Syncing

The Three Repositories

Qmulum synchronisation concerns itself with synchronising three representations of files:

The device keeps track of its files and the server files it is aware of. The server also keeps track of the files that have been synced to a particular client. Each client (e.g. each device) has a client ID. The server tracks the sync status against each client of each file.

Synchronisation Sequence

The App performs synchronisation in the following stages, in order:

  1. Stage 1: Sync Device files to Local DB (adds files to local DB where the xxhash does not exist in the local DB)
  2. Stage 2: Pushing Files listed in the Local DB to Server. This gets files where the uploadStatus of the file is Pending/In Progress.
  3. Stage 3: Server to Local DB
  4. Stage 4: Local DB to device (tbc)

Stage 1: Sync device to Local DB

Batch size: 100

Post-condition: Each file on the device has a record in the local DB. If it’s newly added, the record’s UploadStatus is Pending.

Pre-condition: Permissions have been granted to access the device media.

How it works

Synchronising the device to the local DB will select a batch of the 100 most recently modified images or videos from the device, that were modified since the most recently modified file already in the Local DB.

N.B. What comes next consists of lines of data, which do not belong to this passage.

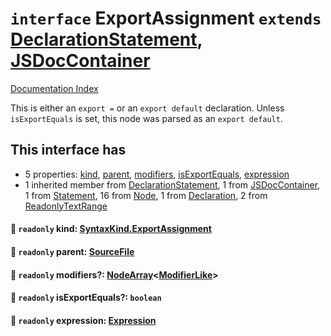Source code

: # `interface` ExportAssignment `extends` [DeclarationStatement](../interface.DeclarationStatement/README.md), [JSDocContainer](../interface.JSDocContainer/README.md)

[Documentation Index](../README.md)

This is either an `export =` or an `export default` declaration.
Unless `isExportEquals` is set, this node was parsed as an `export default`.

## This interface has

- 5 properties:
[kind](#-readonly-kind-syntaxkindexportassignment),
[parent](#-readonly-parent-sourcefile),
[modifiers](#-readonly-modifiers-nodearraymodifierlike),
[isExportEquals](#-readonly-isexportequals-boolean),
[expression](#-readonly-expression-expression)
- 1 inherited member from [DeclarationStatement](../interface.DeclarationStatement/README.md), 1 from [JSDocContainer](../interface.JSDocContainer/README.md), 1 from [Statement](../interface.Statement/README.md), 16 from [Node](../interface.Node/README.md), 1 from [Declaration](../interface.Declaration/README.md), 2 from [ReadonlyTextRange](../interface.ReadonlyTextRange/README.md)


#### 📄 `readonly` kind: [SyntaxKind.ExportAssignment](../enum.SyntaxKind/README.md#exportassignment--277)



#### 📄 `readonly` parent: [SourceFile](../interface.SourceFile/README.md)



#### 📄 `readonly` modifiers?: [NodeArray](../interface.NodeArray/README.md)\<[ModifierLike](../type.ModifierLike/README.md)>



#### 📄 `readonly` isExportEquals?: `boolean`



#### 📄 `readonly` expression: [Expression](../interface.Expression/README.md)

It relies on succeeding in Stage 1 synchronisation for all files in the batch before being able to continue. Is this a risk? We must assume that a file can fail. We probably need to mark this file as failed.

Steps:

Notes

Stage 2: Sync local DB to server

Pre-condition: Post-condition:

File IDs Match Hashes Match Action
Y N Determine which is newest, and download or upload accordingly (not yet implemented)
N Y Overwrite local file ID with remote
Y Y No action required
N N Upload local file to server

Stage 3: Sync server to local DB

Pre-condition: None Post-condition: Server files that have no record of sync to this client are downloaded and added to local DB.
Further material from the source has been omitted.